▶ _Data provided_
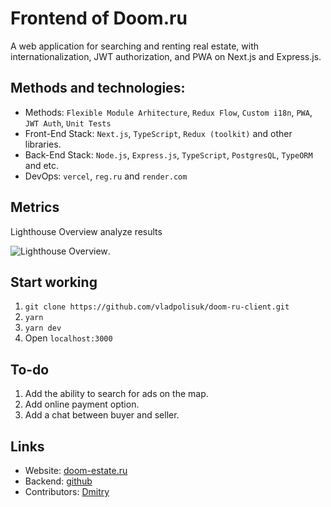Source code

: # Frontend of Doom.ru
A web application for searching and renting real estate, with internationalization, JWT authorization, and PWA on Next.js and Express.js.

## Methods and technologies:
* Methods: `Flexible Module Arhitecture`,  `Redux Flow`, `Custom i18n`, `PWA`, `JWT Auth`, `Unit Tests`
* Front-End Stack: `Next.js`, `TypeScript`, `Redux (toolkit)` and other libraries.
* Back-End Stack: `Node.js`, `Express.js`, `TypeScript`, `PostgresQL`, `TypeORM` and etc.
* DevOps: `vercel`, `reg.ru` and `render.com`

## Metrics
Lighthouse Overview analyze results

![Lighthouse Overview](https://i.ibb.co/0DzD56C/Screenshot-2023-04-30-154509.png).

## Start working
1. `git clone https://github.com/vladpolisuk/doom-ru-client.git`
2. `yarn`
3. `yarn dev`
4. Open `localhost:3000`

## To-do
1. Add the ability to search for ads on the map.
2. Add online payment option.
3. Add a chat between buyer and seller.

## Links
* Website: [doom-estate.ru](https://dooom-estate.ru/)
* Backend: [github](https://github.com/K0lxoznik/Backend)
* Contributors: [Dmitry](https://github.com/K0lxoznik)
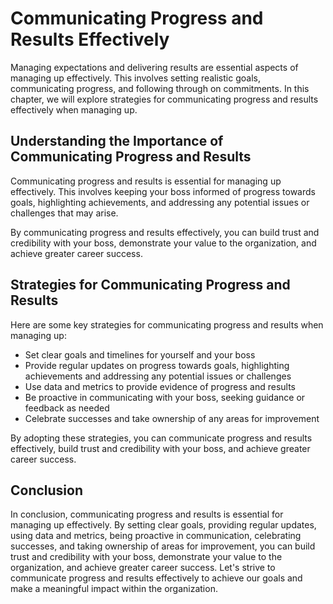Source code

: # Communicating Progress and Results Effectively

Managing expectations and delivering results are essential aspects of managing up effectively. This involves setting realistic goals, communicating progress, and following through on commitments. In this chapter, we will explore strategies for communicating progress and results effectively when managing up.

Understanding the Importance of Communicating Progress and Results
------------------------------------------------------------------

Communicating progress and results is essential for managing up effectively. This involves keeping your boss informed of progress towards goals, highlighting achievements, and addressing any potential issues or challenges that may arise.

By communicating progress and results effectively, you can build trust and credibility with your boss, demonstrate your value to the organization, and achieve greater career success.

Strategies for Communicating Progress and Results
-------------------------------------------------

Here are some key strategies for communicating progress and results when managing up:

* Set clear goals and timelines for yourself and your boss
* Provide regular updates on progress towards goals, highlighting achievements and addressing any potential issues or challenges
* Use data and metrics to provide evidence of progress and results
* Be proactive in communicating with your boss, seeking guidance or feedback as needed
* Celebrate successes and take ownership of any areas for improvement

By adopting these strategies, you can communicate progress and results effectively, build trust and credibility with your boss, and achieve greater career success.

Conclusion
----------

In conclusion, communicating progress and results is essential for managing up effectively. By setting clear goals, providing regular updates, using data and metrics, being proactive in communication, celebrating successes, and taking ownership of areas for improvement, you can build trust and credibility with your boss, demonstrate your value to the organization, and achieve greater career success. Let's strive to communicate progress and results effectively to achieve our goals and make a meaningful impact within the organization.
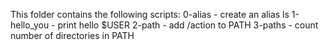 This folder contains the following scripts:
0-alias - create an alias ls
1-hello_you - print hello $USER
2-path - add /action to PATH
3-paths - count number of directories in PATH
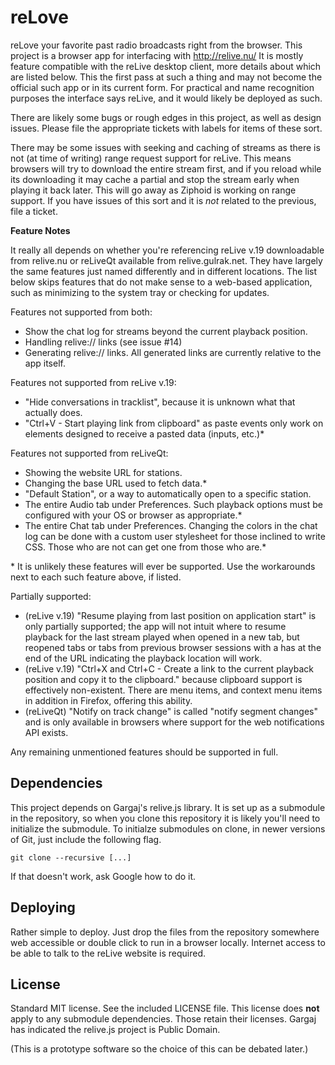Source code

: reLove
======

reLove your favorite past radio broadcasts right from the browser. This project is a browser app for interfacing with http://relive.nu/
It is mostly feature compatible with the reLive desktop client, more details about which are listed below. This the first pass at such a
thing and may not become the official such app or in its current form. For practical and name recognition purposes the interface says
reLive, and it would likely be deployed as such.

There are likely some bugs or rough edges in this project, as well as design issues. Please file the appropriate tickets with labels for
items of these sort.

There may be some issues with seeking and caching of streams as there is not (at time of writing) range request support for reLive. This
means browsers will try to download the entire stream first, and if you reload while its downloading it may cache a partial and stop the
stream early when playing it back later. This will go away as Ziphoid is working on range support. If you have issues of this sort and it
is _not_ related to the previous, file a ticket.

**Feature Notes**

It really all depends on whether you're referencing reLive v.19 downloadable from relive.nu or reLiveQt available from relive.gulrak.net.
They have largely the same features just named differently and in different locations. The list below skips features that do not make
sense to a web-based application, such as minimizing to the system tray or checking for updates.

Features not supported from both:

* Show the chat log for streams beyond the current playback position.
* Handling relive:// links (see issue #14)
* Generating relive:// links. All generated links are currently relative to the app itself.

Features not supported from reLive v.19:

* "Hide conversations in tracklist", because it is unknown what that actually does.
* "Ctrl+V - Start playing link from clipboard" as paste events only work on elements designed to receive a pasted data (inputs, etc.)*

Features not supported from reLiveQt:

* Showing the website URL for stations.
* Changing the base URL used to fetch data.*
* "Default Station", or a way to automatically open to a specific station.
* The entire Audio tab under Preferences. Such playback options must be configured with your OS or browser as appropriate.*
* The entire Chat tab under Preferences. Changing the colors in the chat log can be done with a custom user stylesheet for those inclined
to write CSS. Those who are not can get one from those who are.*

\* It is unlikely these features will ever be supported. Use the workarounds next to each such feature above, if listed.

Partially supported:

* (reLive v.19) "Resume playing from last position on application start" is only partially supported; the app will not intuit where to
resume playback for the last stream played when opened in a new tab, but reopened tabs or tabs from previous browser sessions with a has
at the end of the URL indicating the playback location will work.
* (reLive v.19) "Ctrl+X and Ctrl+C - Create a link to the current playback position and copy it to the clipboard." because clipboard
support is effectively non-existent. There are menu items, and context menu items in addition in Firefox, offering this ability.
* (reLiveQt) "Notify on track change" is called "notify segment changes" and is only available in browsers where support for the web
notifications API exists.

Any remaining unmentioned features should be supported in full.

Dependencies
------------

This project depends on Gargaj's relive.js library. It is set up as a submodule in the repository, so when you clone this repository
it is likely you'll need to initialize the submodule. To initialze submodules on clone, in newer versions of Git, just include the
following flag.

    git clone --recursive [...]

If that doesn't work, ask Google how to do it.

Deploying
---------

Rather simple to deploy. Just drop the files from the repository somewhere web accessible or double click to run in a browser locally.
Internet access to be able to talk to the reLive website is required.

License
-------

Standard MIT license. See the included LICENSE file. This license does **not** apply to any submodule dependencies. Those retain their
licenses. Gargaj has indicated the relive.js project is Public Domain.

(This is a prototype software so the choice of this can be debated later.)
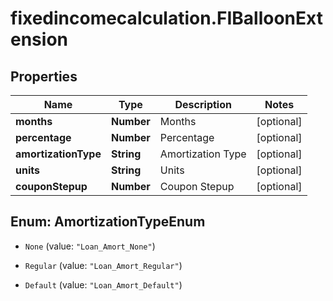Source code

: # fixedincomecalculation.FIBalloonExtension

## Properties

Name | Type | Description | Notes
------------ | ------------- | ------------- | -------------
**months** | **Number** | Months | [optional] 
**percentage** | **Number** | Percentage | [optional] 
**amortizationType** | **String** | Amortization Type | [optional] 
**units** | **String** | Units | [optional] 
**couponStepup** | **Number** | Coupon Stepup | [optional] 



## Enum: AmortizationTypeEnum


* `None` (value: `"Loan_Amort_None"`)

* `Regular` (value: `"Loan_Amort_Regular"`)

* `Default` (value: `"Loan_Amort_Default"`)




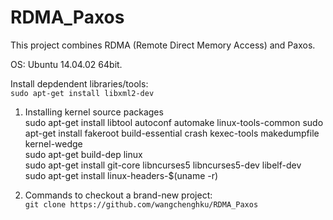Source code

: # RDMA_Paxos

This project combines RDMA (Remote Direct Memory Access) and Paxos.  

OS: Ubuntu 14.04.02 64bit.  

Install depdendent libraries/tools:  
`sudo apt-get install libxml2-dev`  
  
  
1. Installing kernel source packages  
sudo apt-get install libtool autoconf automake linux-tools-common
sudo apt-get install fakeroot build-essential crash kexec-tools makedumpfile kernel-wedge  
sudo apt-get build-dep linux  
sudo apt-get install git-core libncurses5 libncurses5-dev libelf-dev  
sudo apt-get install linux-headers-$(uname -r)  
  
2. Commands to checkout a brand-new project:  
`git clone https://github.com/wangchenghku/RDMA_Paxos` 
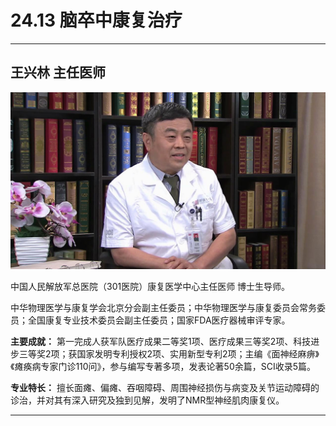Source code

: # 24.13 脑卒中康复治疗

---

## 王兴林 主任医师

![1684477367763](image/c24_013/1684477367763.png)

中国人民解放军总医院（301医院）康复医学中心主任医师 博士生导师。

中华物理医学与康复学会北京分会副主任委员；中华物理医学与康复委员会常务委员；全国康复专业技术委员会副主任委员；国家FDA医疗器械审评专家。

**主要成就：** 第一完成人获军队医疗成果二等奖1项、医疗成果三等奖2项、科技进步三等奖2项；获国家发明专利授权2项、实用新型专利2项；主编《面神经麻痹》《瘫痪病专家门诊110问》，参与编写专著多项，发表论著50余篇，SCI收录5篇。

**专业特长：** 擅长面瘫、偏瘫、吞咽障碍、周围神经损伤与病变及关节运动障碍的诊治，并对其有深入研究及独到见解，发明了NMR型神经肌肉康复仪。

---
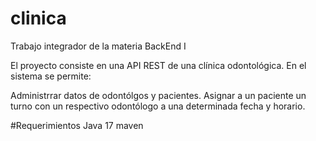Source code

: # clinica
Trabajo integrador de la materia BackEnd I

El proyecto consiste en una API REST de una clínica odontológica. En el sistema se permite:

Administrrar datos de odontólgos y pacientes. Asignar a un paciente un turno con un respectivo odontólogo a una determinada fecha y horario.

#Requerimientos
Java 17
 maven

▶ _Work request_
What lines of the listing above hold "linux"? Copy all of them.

▶ _Output_
sudo apt-get install libtool autoconf automake linux-tools-common
sudo apt-get build-dep linux  
sudo apt-get install linux-headers-$(uname -r)  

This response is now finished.